▶ **AIM OF THE EXERCISE**
Once you find the line that contains "## 협업 git 활용" in the entries below, give it again along with every following line, unchanged, through the final one.

(Collected data)
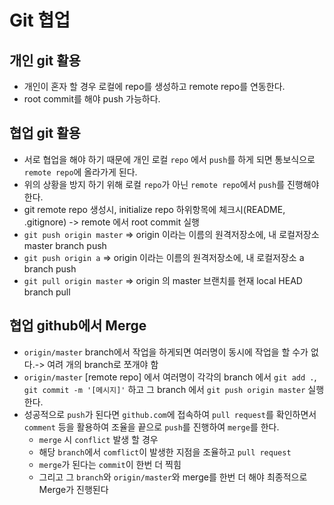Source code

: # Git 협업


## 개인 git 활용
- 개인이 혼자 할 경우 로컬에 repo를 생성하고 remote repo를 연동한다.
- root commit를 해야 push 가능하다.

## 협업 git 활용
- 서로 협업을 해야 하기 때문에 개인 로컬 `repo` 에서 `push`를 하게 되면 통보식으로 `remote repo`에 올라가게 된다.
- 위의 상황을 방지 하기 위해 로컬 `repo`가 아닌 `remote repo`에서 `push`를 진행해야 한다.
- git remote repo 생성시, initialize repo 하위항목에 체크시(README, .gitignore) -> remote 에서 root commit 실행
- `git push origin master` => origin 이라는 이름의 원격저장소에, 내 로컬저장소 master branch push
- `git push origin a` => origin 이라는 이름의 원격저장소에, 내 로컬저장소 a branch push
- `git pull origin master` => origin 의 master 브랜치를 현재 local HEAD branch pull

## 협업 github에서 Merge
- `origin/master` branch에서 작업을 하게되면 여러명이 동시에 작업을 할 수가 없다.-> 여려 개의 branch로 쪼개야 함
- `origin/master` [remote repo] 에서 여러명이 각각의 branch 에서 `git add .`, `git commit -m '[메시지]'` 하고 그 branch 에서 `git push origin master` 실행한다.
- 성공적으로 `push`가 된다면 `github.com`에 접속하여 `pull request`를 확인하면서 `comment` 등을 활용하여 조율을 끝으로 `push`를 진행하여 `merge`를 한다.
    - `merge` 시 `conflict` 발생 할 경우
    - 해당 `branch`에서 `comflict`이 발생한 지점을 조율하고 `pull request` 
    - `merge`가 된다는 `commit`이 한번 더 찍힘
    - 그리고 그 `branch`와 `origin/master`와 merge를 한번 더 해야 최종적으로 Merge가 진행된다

▶ **SOLUTION TO THE PROBLEM**
## 협업 git 활용
- 서로 협업을 해야 하기 때문에 개인 로컬 `repo` 에서 `push`를 하게 되면 통보식으로 `remote repo`에 올라가게 된다.
- 위의 상황을 방지 하기 위해 로컬 `repo`가 아닌 `remote repo`에서 `push`를 진행해야 한다.
- git remote repo 생성시, initialize repo 하위항목에 체크시(README, .gitignore) -> remote 에서 root commit 실행
- `git push origin master` => origin 이라는 이름의 원격저장소에, 내 로컬저장소 master branch push
- `git push origin a` => origin 이라는 이름의 원격저장소에, 내 로컬저장소 a branch push
- `git pull origin master` => origin 의 master 브랜치를 현재 local HEAD branch pull

## 협업 github에서 Merge
- `origin/master` branch에서 작업을 하게되면 여러명이 동시에 작업을 할 수가 없다.-> 여려 개의 branch로 쪼개야 함
- `origin/master` [remote repo] 에서 여러명이 각각의 branch 에서 `git add .`, `git commit -m '[메시지]'` 하고 그 branch 에서 `git push origin master` 실행한다.
- 성공적으로 `push`가 된다면 `github.com`에 접속하여 `pull request`를 확인하면서 `comment` 등을 활용하여 조율을 끝으로 `push`를 진행하여 `merge`를 한다.
    - `merge` 시 `conflict` 발생 할 경우
    - 해당 `branch`에서 `comflict`이 발생한 지점을 조율하고 `pull request` 
    - `merge`가 된다는 `commit`이 한번 더 찍힘
    - 그리고 그 `branch`와 `origin/master`와 merge를 한번 더 해야 최종적으로 Merge가 진행된다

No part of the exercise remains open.